Self-Directed IRA Update: The Fiduciary Rule
This week, the Treasury Department is expected to release a series of new rules that could affect how securities and other investments are sold – whether in or out of a Self-Directed IRA.
In the past, when a stock broker/registered representative from a FINRA-regulated broker/dealer made a recommendation to you to invest in a given security, he or she did not have to act as a fiduciary. That is, they didn’t have to have your best interests at heart – and they often didn’t.
Instead, the recommendations these advisors made only had to rise to a much lower standard of suitability. Basically, as long as the stock or bond or other investment was suitable – that is, not an outrageously bad idea – the advisor was essentially doing his or her job.
Predictably, the Wall Street investment companies exploited this window of opportunity to maximize their own revenue streams at the expense of the client. For example, while most of us realize that it is quite easy to buy an S&P 500 index fund for 0.2 percent expenses or less, Wall Street brokers routinely put their clients in mutual funds that cost five or ten times that much to own – or even more. This was true even as the vast majority of these actively-managed funds could not beat an unmanaged index fund, once you took their expenses into account.

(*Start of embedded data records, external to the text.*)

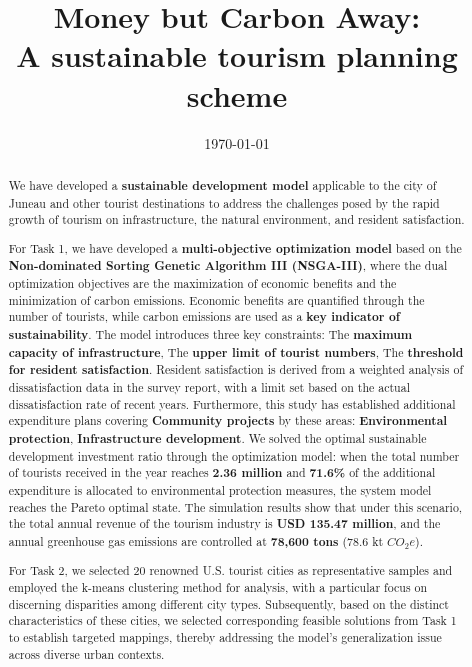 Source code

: \documentclass{mcmthesis}
\title{Money but Carbon Away:\\ A sustainable tourism planning scheme}
\date{\today}
\begin{document}
\begin{abstract}

  We have developed a \textbf{sustainable development model} applicable to the city of Juneau and 
other tourist destinations to address the challenges posed by the rapid growth of tourism
on infrastructure, the natural environment, and resident satisfaction.\par  
For Task 1, we have developed a \textbf{multi-objective optimization model} based on the 
\textbf{Non-dominated Sorting Genetic Algorithm III (NSGA-III)}, where the dual optimization 
objectives are the maximization of economic benefits and the minimization of carbon emissions. 
Economic benefits are quantified through the number of tourists, while carbon emissions 
are used as a \textbf{key indicator of sustainability}. The model introduces three key constraints:  
The \textbf{maximum capacity of infrastructure},
The \textbf{upper limit of tourist numbers},
The \textbf{threshold for resident satisfaction}.
Resident satisfaction is derived from a weighted analysis of dissatisfaction data in the 
survey report, with a 
limit set based on the actual 
dissatisfaction rate of recent years. 
Furthermore, this study has established additional 
expenditure plans covering \textbf{Community projects} by these areas:
\textbf{Environmental protection},
\textbf{Infrastructure development}. 
We solved the optimal sustainable development investment ratio through the optimization model: when the total number of tourists received in the year reaches \textbf{2.36 million} and \textbf{71.6\%} of the additional expenditure is allocated to environmental protection measures, the system model reaches the Pareto optimal state. The simulation results show that under this scenario, the total annual revenue of the tourism industry is \textbf{USD 135.47 million}, and the annual greenhouse gas emissions are controlled at \textbf{78,600 tons} (78.6 kt $CO_2e$).\par
For Task 2, we selected 20 renowned U.S. tourist cities as representative samples and employed the k-means clustering method for analysis, with a particular focus on discerning disparities among different city types. Subsequently, based on the distinct characteristics of these cities, we selected corresponding feasible solutions from Task 1 to establish targeted mappings, thereby addressing the model's generalization issue across diverse urban contexts.\par


\end{abstract}
\end{document}
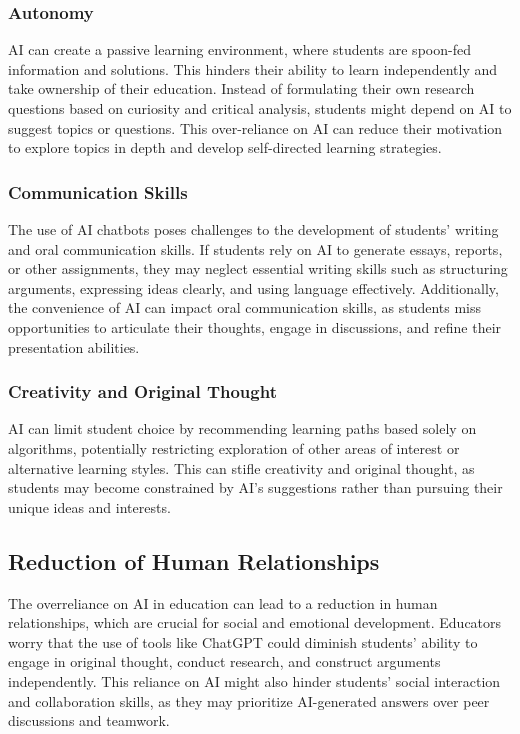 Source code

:\documentclass{article}
\begin{document}
\subsubsection{Autonomy}

AI can create a passive learning environment, where students are spoon-fed information and solutions. This hinders their ability to learn independently and take ownership of their education. Instead of formulating their own research questions based on curiosity and critical analysis, students might depend on AI to suggest topics or questions. This over-reliance on AI can reduce their motivation to explore topics in depth and develop self-directed learning strategies.

\subsubsection{Communication Skills}

The use of AI chatbots poses challenges to the development of students' writing and oral communication skills. If students rely on AI to generate essays, reports, or other assignments, they may neglect essential writing skills such as structuring arguments, expressing ideas clearly, and using language effectively. Additionally, the convenience of AI can impact oral communication skills, as students miss opportunities to articulate their thoughts, engage in discussions, and refine their presentation abilities.

\subsubsection{Creativity and Original Thought}

AI can limit student choice by recommending learning paths based solely on algorithms, potentially restricting exploration of other areas of interest or alternative learning styles. This can stifle creativity and original thought, as students may become constrained by AI's suggestions rather than pursuing their unique ideas and interests.

\subsection{Reduction of Human Relationships}

The overreliance on AI in education can lead to a reduction in human relationships, which are crucial for social and emotional development. Educators worry that the use of tools like ChatGPT could diminish students' ability to engage in original thought, conduct research, and construct arguments independently. This reliance on AI might also hinder students' social interaction and collaboration skills, as they may prioritize AI-generated answers over peer discussions and teamwork.
\end{document}
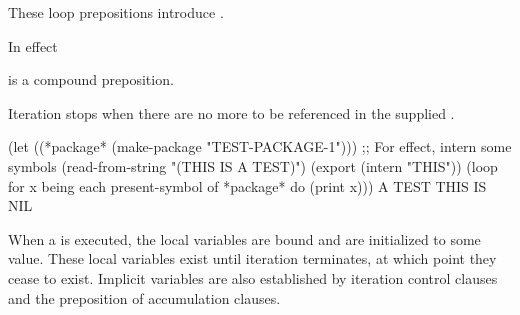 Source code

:  
These loop prepositions introduce .
 
\endlist

In effect 
                                      


is a compound preposition.

Iteration stops when there are no more  to be referenced 
in the supplied .
 

\code
 (let ((*package* (make-package "TEST-PACKAGE-1")))
   ;; For effect, intern some symbols
   (read-from-string "(THIS IS A TEST)")
   (export (intern "THIS"))
   (loop for x being each present-symbol of *package*
          do (print x)))
\OUT A 
\OUT TEST 
\OUT THIS
\OUT IS 
\EV NIL
\endcode
{}

\endsubsubsubsubsection%

\endsubsubsubsection%

\endsubsubsection%

 
When a   is executed, the local variables are bound and are
initialized to some value.  These local variables exist until 
iteration terminates, at which point they cease to exist.  
Implicit variables are also established by iteration control clauses and the
 preposition of accumulation clauses.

Wall Street advisors have been steering their clients into products with higher commissions, or into products that have nasty hidden expenses, or fees, or that generate ridiculous capital gains taxes because they are not managed to keep the owners’ tax bill down.
The new rules, however, would essentially force most of these advisors to move into the role of a fiduciary.
The effects will be numerous. If you buy stocks or bonds or mutual funds through a broker, either within your Self-Directed IRA or separately, you will soon buy fewer securities on a commission basis. Instead, a lot of these investment firms will charge a percentage of assets under management.
This is fine for a lot of investors, who are not being well-served by the commission model. But for most of our clients who use a Self-Directed IRA and prefer to diversify into non-traditional asset classes for their retirement funds, this is not a great deal.
If you don’t trade a lot, but prefer to take a buy and hold approach to investing, and you measure your typical holding period in years rather than days, you will likely be better off paying only for the transactions you engage in.
For example, you can open an account with American IRA, fund it, and own several investment properties, C-corporations, partnerships, LLCs, direct ownership of precious metals, or own a private lending portfolio with competitive returns for a fraction of what it would cost you to own equivalent assets within a conventional investment company account.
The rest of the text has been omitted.